→ TASK GOAL
Please set down each record exactly as it appears, but leave out any pictures.

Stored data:

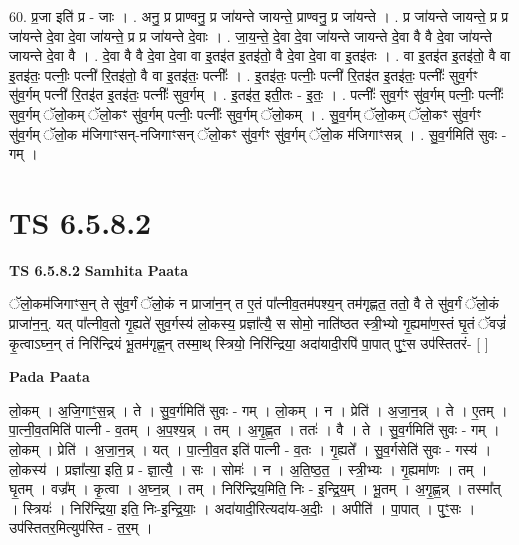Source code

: \documentclass[17pt]{extarticle}
\begin{document}
60. प्र॒जा इति॑ प्र - जाः । . अनु॒ प्र प्राण्वनु॒ प्र जा॑यन्ते जायन्ते॒ प्राण्वनु॒ प्र जा॑यन्ते । . प्र जा॑यन्ते जायन्ते॒ प्र प्र जा॑यन्ते दे॒वा दे॒वा जा॑यन्ते॒ प्र प्र जा॑यन्ते दे॒वाः । . जा॒य॒न्ते॒ दे॒वा दे॒वा जा॑यन्ते जायन्ते दे॒वा वै वै दे॒वा जा॑यन्ते जायन्ते दे॒वा वै । . दे॒वा वै वै दे॒वा दे॒वा वा इ॒त‌इ॑त इ॒त‌इ॑तो॒ वै दे॒वा दे॒वा वा इ॒त‌इ॑तः । . वा इ॒त‌इ॑त इ॒त‌इ॑तो॒ वै वा इ॒त‌इ॑तः॒ पत्नीः॒ पत्नी॑ रि॒त‌इ॑तो॒ वै वा इ॒त‌इ॑तः॒ पत्नीः᳚ । . इ॒त‌इ॑तः॒ पत्नीः॒ पत्नी॑ रि॒त‌इ॑त इ॒त‌इ॑तः॒ पत्नीः᳚ सुव॒र्गꣳ सु॑व॒र्गम् पत्नी॑ रि॒त‌इ॑त इ॒त‌इ॑तः॒ पत्नीः᳚ सुव॒र्गम् । . इ॒त‌इ॑त॒ इती॒तः - इ॒तः॒ । . पत्नीः᳚ सुव॒र्गꣳ सु॑व॒र्गम् पत्नीः॒ पत्नीः᳚ सुव॒र्गम् ॅलो॒कम् ॅलो॒कꣳ सु॑व॒र्गम् पत्नीः॒ पत्नीः᳚ सुव॒र्गम् ॅलो॒कम् । . सु॒व॒र्गम् ॅलो॒कम् ॅलो॒कꣳ सु॑व॒र्गꣳ सु॑व॒र्गम् ॅलो॒क म॑जिगाꣳसन्-नजिगाꣳसन् ॅलो॒कꣳ सु॑व॒र्गꣳ सु॑व॒र्गम् ॅलो॒क म॑जिगाꣳसन्न् । . सु॒व॒र्गमिति॑ सुवः - गम् । \newline
\pagebreak
{}

\section{ TS 6.5.8.2 }

\textbf{TS 6.5.8.2 } \newline
\textbf{Samhita Paata} \newline

ॅलो॒कम॑जिगाꣳस॒न् ते सु॑व॒र्गं ॅलो॒कं न प्राजा॑न॒न् त ए॒तं पा᳚त्नीव॒तम॑पश्य॒न् तम॑गृह्णत॒ ततो॒ वै ते सु॑व॒र्गं ॅलो॒कं प्राजा॑न॒न्॒. यत् पा᳚त्नीव॒तो गृ॒ह्यते॑ सुव॒र्गस्य॑ लो॒कस्य॒ प्रज्ञा᳚त्यै॒ स सोमो॒ नाति॑ष्ठत स्त्री॒भ्यो गृ॒ह्यमा॑ण॒स्तं घृ॒तं ॅवज्रं॑ कृ॒त्वाऽघ्न॒न् तं निरि॑न्द्रियं भू॒तम॑गृह्ण॒न् तस्मा॒थ् स्त्रियो॒ निरि॑न्द्रिया॒ अदा॑यादी॒रपि॑ पा॒पात् पुꣳ॒॒स उप॑स्तितरं- [  ] \newline

\textbf{Pada Paata} \newline

लो॒कम् । अ॒जि॒गाꣳ॒॒स॒न्न् । ते । सु॒व॒र्गमिति॑ सुवः - गम् । लो॒कम् । न । प्रेति॑ । अ॒जा॒न॒न्न् । ते । ए॒तम् । पा॒त्नी॒व॒तमिति॑ पात्नी - व॒तम् । अ॒प॒श्य॒न्न् । तम् । अ॒गृ॒ह्ण॒त । ततः॑ । वै । ते । सु॒व॒र्गमिति॑ सुवः - गम् । लो॒कम् । प्रेति॑ । अ॒जा॒न॒न्न् । यत् । पा॒त्नी॒व॒त इति॑ पात्नी - व॒तः । गृ॒ह्यते᳚ । सु॒व॒र्गसेति॑ सुवः - गस्य॑ । लो॒कस्य॑ । प्रज्ञा᳚त्या॒ इति॒ प्र - ज्ञा॒त्यै॒ । सः । सोमः॑ । न । अ॒ति॒ष्ठ॒त॒ । स्त्री॒भ्यः । गृ॒ह्यमा॑णः । तम् । घृ॒तम् । वज्र᳚म् । कृ॒त्वा । अ॒घ्न॒न्न् । तम् । निरि॑न्द्रिय॒मिति॒ निः - इ॒न्द्रि॒य॒म् । भू॒तम् । अ॒गृ॒ह्ण॒न्न् । तस्मा᳚त् । स्त्रियः॑ । निरि॑न्द्रिया॒ इति॒ निः-इ॒न्द्रि॒याः॒ । अदा॑यादी॒रित्यदा॑य-अ॒दीः॒ । अपीति॑ । पा॒पात् । पुꣳ॒॒सः । उप॑स्तितर॒मित्युप॑स्ति - त॒र॒म् ।  \newline
\end{document}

→ ANSWER TO THIS TASK
Source code

: \documentclass[17pt]{extarticle}
\begin{document}
60. प्र॒जा इति॑ प्र - जाः । . अनु॒ प्र प्राण्वनु॒ प्र जा॑यन्ते जायन्ते॒ प्राण्वनु॒ प्र जा॑यन्ते । . प्र जा॑यन्ते जायन्ते॒ प्र प्र जा॑यन्ते दे॒वा दे॒वा जा॑यन्ते॒ प्र प्र जा॑यन्ते दे॒वाः । . जा॒य॒न्ते॒ दे॒वा दे॒वा जा॑यन्ते जायन्ते दे॒वा वै वै दे॒वा जा॑यन्ते जायन्ते दे॒वा वै । . दे॒वा वै वै दे॒वा दे॒वा वा इ॒त‌इ॑त इ॒त‌इ॑तो॒ वै दे॒वा दे॒वा वा इ॒त‌इ॑तः । . वा इ॒त‌इ॑त इ॒त‌इ॑तो॒ वै वा इ॒त‌इ॑तः॒ पत्नीः॒ पत्नी॑ रि॒त‌इ॑तो॒ वै वा इ॒त‌इ॑तः॒ पत्नीः᳚ । . इ॒त‌इ॑तः॒ पत्नीः॒ पत्नी॑ रि॒त‌इ॑त इ॒त‌इ॑तः॒ पत्नीः᳚ सुव॒र्गꣳ सु॑व॒र्गम् पत्नी॑ रि॒त‌इ॑त इ॒त‌इ॑तः॒ पत्नीः᳚ सुव॒र्गम् । . इ॒त‌इ॑त॒ इती॒तः - इ॒तः॒ । . पत्नीः᳚ सुव॒र्गꣳ सु॑व॒र्गम् पत्नीः॒ पत्नीः᳚ सुव॒र्गम् ॅलो॒कम् ॅलो॒कꣳ सु॑व॒र्गम् पत्नीः॒ पत्नीः᳚ सुव॒र्गम् ॅलो॒कम् । . सु॒व॒र्गम् ॅलो॒कम् ॅलो॒कꣳ सु॑व॒र्गꣳ सु॑व॒र्गम् ॅलो॒क म॑जिगाꣳसन्-नजिगाꣳसन् ॅलो॒कꣳ सु॑व॒र्गꣳ सु॑व॒र्गम् ॅलो॒क म॑जिगाꣳसन्न् । . सु॒व॒र्गमिति॑ सुवः - गम् । \newline
\pagebreak
{}

\section{ TS 6.5.8.2 }

\textbf{TS 6.5.8.2 } \newline
\textbf{Samhita Paata} \newline

ॅलो॒कम॑जिगाꣳस॒न् ते सु॑व॒र्गं ॅलो॒कं न प्राजा॑न॒न् त ए॒तं पा᳚त्नीव॒तम॑पश्य॒न् तम॑गृह्णत॒ ततो॒ वै ते सु॑व॒र्गं ॅलो॒कं प्राजा॑न॒न्॒. यत् पा᳚त्नीव॒तो गृ॒ह्यते॑ सुव॒र्गस्य॑ लो॒कस्य॒ प्रज्ञा᳚त्यै॒ स सोमो॒ नाति॑ष्ठत स्त्री॒भ्यो गृ॒ह्यमा॑ण॒स्तं घृ॒तं ॅवज्रं॑ कृ॒त्वाऽघ्न॒न् तं निरि॑न्द्रियं भू॒तम॑गृह्ण॒न् तस्मा॒थ् स्त्रियो॒ निरि॑न्द्रिया॒ अदा॑यादी॒रपि॑ पा॒पात् पुꣳ॒॒स उप॑स्तितरं- [  ] \newline

\textbf{Pada Paata} \newline

लो॒कम् । अ॒जि॒गाꣳ॒॒स॒न्न् । ते । सु॒व॒र्गमिति॑ सुवः - गम् । लो॒कम् । न । प्रेति॑ । अ॒जा॒न॒न्न् । ते । ए॒तम् । पा॒त्नी॒व॒तमिति॑ पात्नी - व॒तम् । अ॒प॒श्य॒न्न् । तम् । अ॒गृ॒ह्ण॒त । ततः॑ । वै । ते । सु॒व॒र्गमिति॑ सुवः - गम् । लो॒कम् । प्रेति॑ । अ॒जा॒न॒न्न् । यत् । पा॒त्नी॒व॒त इति॑ पात्नी - व॒तः । गृ॒ह्यते᳚ । सु॒व॒र्गसेति॑ सुवः - गस्य॑ । लो॒कस्य॑ । प्रज्ञा᳚त्या॒ इति॒ प्र - ज्ञा॒त्यै॒ । सः । सोमः॑ । न । अ॒ति॒ष्ठ॒त॒ । स्त्री॒भ्यः । गृ॒ह्यमा॑णः । तम् । घृ॒तम् । वज्र᳚म् । कृ॒त्वा । अ॒घ्न॒न्न् । तम् । निरि॑न्द्रिय॒मिति॒ निः - इ॒न्द्रि॒य॒म् । भू॒तम् । अ॒गृ॒ह्ण॒न्न् । तस्मा᳚त् । स्त्रियः॑ । निरि॑न्द्रिया॒ इति॒ निः-इ॒न्द्रि॒याः॒ । अदा॑यादी॒रित्यदा॑य-अ॒दीः॒ । अपीति॑ । पा॒पात् । पुꣳ॒॒सः । उप॑स्तितर॒मित्युप॑स्ति - त॒र॒म् ।  \newline
\end{document}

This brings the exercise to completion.